Source texts of formatted documents
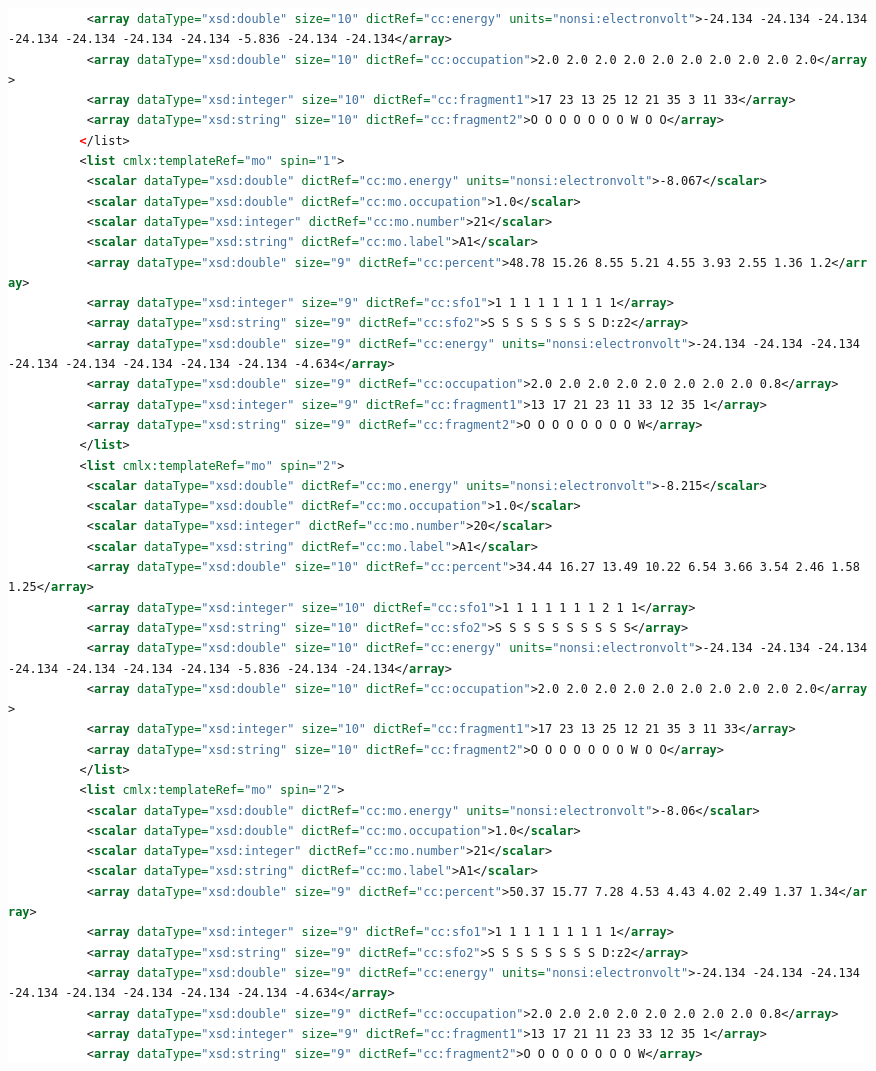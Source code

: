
 ```xml
           <array dataType="xsd:double" size="10" dictRef="cc:energy" units="nonsi:electronvolt">-24.134 -24.134 -24.134 -24.134 -24.134 -24.134 -24.134 -5.836 -24.134 -24.134</array>
           <array dataType="xsd:double" size="10" dictRef="cc:occupation">2.0 2.0 2.0 2.0 2.0 2.0 2.0 2.0 2.0 2.0</array>
           <array dataType="xsd:integer" size="10" dictRef="cc:fragment1">17 23 13 25 12 21 35 3 11 33</array>
           <array dataType="xsd:string" size="10" dictRef="cc:fragment2">O O O O O O O W O O</array>
          </list>
          <list cmlx:templateRef="mo" spin="1">
           <scalar dataType="xsd:double" dictRef="cc:mo.energy" units="nonsi:electronvolt">-8.067</scalar>
           <scalar dataType="xsd:double" dictRef="cc:mo.occupation">1.0</scalar>
           <scalar dataType="xsd:integer" dictRef="cc:mo.number">21</scalar>
           <scalar dataType="xsd:string" dictRef="cc:mo.label">A1</scalar>
           <array dataType="xsd:double" size="9" dictRef="cc:percent">48.78 15.26 8.55 5.21 4.55 3.93 2.55 1.36 1.2</array>
           <array dataType="xsd:integer" size="9" dictRef="cc:sfo1">1 1 1 1 1 1 1 1 1</array>
           <array dataType="xsd:string" size="9" dictRef="cc:sfo2">S S S S S S S S D:z2</array>
           <array dataType="xsd:double" size="9" dictRef="cc:energy" units="nonsi:electronvolt">-24.134 -24.134 -24.134 -24.134 -24.134 -24.134 -24.134 -24.134 -4.634</array>
           <array dataType="xsd:double" size="9" dictRef="cc:occupation">2.0 2.0 2.0 2.0 2.0 2.0 2.0 2.0 0.8</array>
           <array dataType="xsd:integer" size="9" dictRef="cc:fragment1">13 17 21 23 11 33 12 35 1</array>
           <array dataType="xsd:string" size="9" dictRef="cc:fragment2">O O O O O O O O W</array>
          </list>
          <list cmlx:templateRef="mo" spin="2">
           <scalar dataType="xsd:double" dictRef="cc:mo.energy" units="nonsi:electronvolt">-8.215</scalar>
           <scalar dataType="xsd:double" dictRef="cc:mo.occupation">1.0</scalar>
           <scalar dataType="xsd:integer" dictRef="cc:mo.number">20</scalar>
           <scalar dataType="xsd:string" dictRef="cc:mo.label">A1</scalar>
           <array dataType="xsd:double" size="10" dictRef="cc:percent">34.44 16.27 13.49 10.22 6.54 3.66 3.54 2.46 1.58 1.25</array>
           <array dataType="xsd:integer" size="10" dictRef="cc:sfo1">1 1 1 1 1 1 1 2 1 1</array>
           <array dataType="xsd:string" size="10" dictRef="cc:sfo2">S S S S S S S S S S</array>
           <array dataType="xsd:double" size="10" dictRef="cc:energy" units="nonsi:electronvolt">-24.134 -24.134 -24.134 -24.134 -24.134 -24.134 -24.134 -5.836 -24.134 -24.134</array>
           <array dataType="xsd:double" size="10" dictRef="cc:occupation">2.0 2.0 2.0 2.0 2.0 2.0 2.0 2.0 2.0 2.0</array>
           <array dataType="xsd:integer" size="10" dictRef="cc:fragment1">17 23 13 25 12 21 35 3 11 33</array>
           <array dataType="xsd:string" size="10" dictRef="cc:fragment2">O O O O O O O W O O</array>
          </list>
          <list cmlx:templateRef="mo" spin="2">
           <scalar dataType="xsd:double" dictRef="cc:mo.energy" units="nonsi:electronvolt">-8.06</scalar>
           <scalar dataType="xsd:double" dictRef="cc:mo.occupation">1.0</scalar>
           <scalar dataType="xsd:integer" dictRef="cc:mo.number">21</scalar>
           <scalar dataType="xsd:string" dictRef="cc:mo.label">A1</scalar>
           <array dataType="xsd:double" size="9" dictRef="cc:percent">50.37 15.77 7.28 4.53 4.43 4.02 2.49 1.37 1.34</array>
           <array dataType="xsd:integer" size="9" dictRef="cc:sfo1">1 1 1 1 1 1 1 1 1</array>
           <array dataType="xsd:string" size="9" dictRef="cc:sfo2">S S S S S S S S D:z2</array>
           <array dataType="xsd:double" size="9" dictRef="cc:energy" units="nonsi:electronvolt">-24.134 -24.134 -24.134 -24.134 -24.134 -24.134 -24.134 -24.134 -4.634</array>
           <array dataType="xsd:double" size="9" dictRef="cc:occupation">2.0 2.0 2.0 2.0 2.0 2.0 2.0 2.0 0.8</array>
           <array dataType="xsd:integer" size="9" dictRef="cc:fragment1">13 17 21 11 23 33 12 35 1</array>
           <array dataType="xsd:string" size="9" dictRef="cc:fragment2">O O O O O O O O W</array>
```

◆ EXERCISE DIRECTIONS ◆
Look through the data above and report every line in which "percent" appears.

◆ EXPECTED ANSWER ◆
           <array dataType="xsd:double" size="9" dictRef="cc:percent">48.78 15.26 8.55 5.21 4.55 3.93 2.55 1.36 1.2</array>
           <array dataType="xsd:double" size="10" dictRef="cc:percent">34.44 16.27 13.49 10.22 6.54 3.66 3.54 2.46 1.58 1.25</array>
           <array dataType="xsd:double" size="9" dictRef="cc:percent">50.37 15.77 7.28 4.53 4.43 4.02 2.49 1.37 1.34</array>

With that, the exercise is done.